TASK ITEM
Pictures stay out. Everything else in the listing below gets written out exactly.

RECORD SET

....................

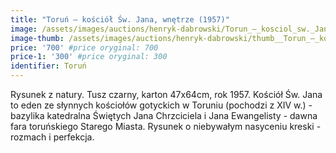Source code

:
 ```yaml
---
title: "Toruń – kościół Św. Jana, wnętrze (1957)"
image: /assets/images/auctions/henryk-dabrowski/Torun_–_kosciol_sw._Jana,_wnetrze_(1957).jpg
image-thumb: /assets/images/auctions/henryk-dabrowski/thumb__Torun_–_kosciol_sw._Jana,_wnetrze_(1957).jpg
price: '700' #price oryginal: 700
price-1: '300' #price oryginal: 300
identifier: Toruń
---
```


Rysunek z natury. Tusz czarny, karton 47x64cm, rok 1957.
Kościół Św. Jana to eden ze słynnych kościołów gotyckich w Toruniu (pochodzi z XIV w.) - bazylika katedralna Świętych Jana Chrzciciela i Jana Ewangelisty - dawna fara toruńskiego Starego Miasta. Rysunek o niebywałym nasyceniu kreski - rozmach i perfekcja.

....................

WRITTEN RESPONSE
Source code

:
 ```yaml
---
title: "Toruń – kościół Św. Jana, wnętrze (1957)"
image: /assets/images/auctions/henryk-dabrowski/Torun_–_kosciol_sw._Jana,_wnetrze_(1957).jpg
image-thumb: /assets/images/auctions/henryk-dabrowski/thumb__Torun_–_kosciol_sw._Jana,_wnetrze_(1957).jpg
price: '700' #price oryginal: 700
price-1: '300' #price oryginal: 300
identifier: Toruń
---
```


Rysunek z natury. Tusz czarny, karton 47x64cm, rok 1957.
Kościół Św. Jana to eden ze słynnych kościołów gotyckich w Toruniu (pochodzi z XIV w.) - bazylika katedralna Świętych Jana Chrzciciela i Jana Ewangelisty - dawna fara toruńskiego Starego Miasta. Rysunek o niebywałym nasyceniu kreski - rozmach i perfekcja.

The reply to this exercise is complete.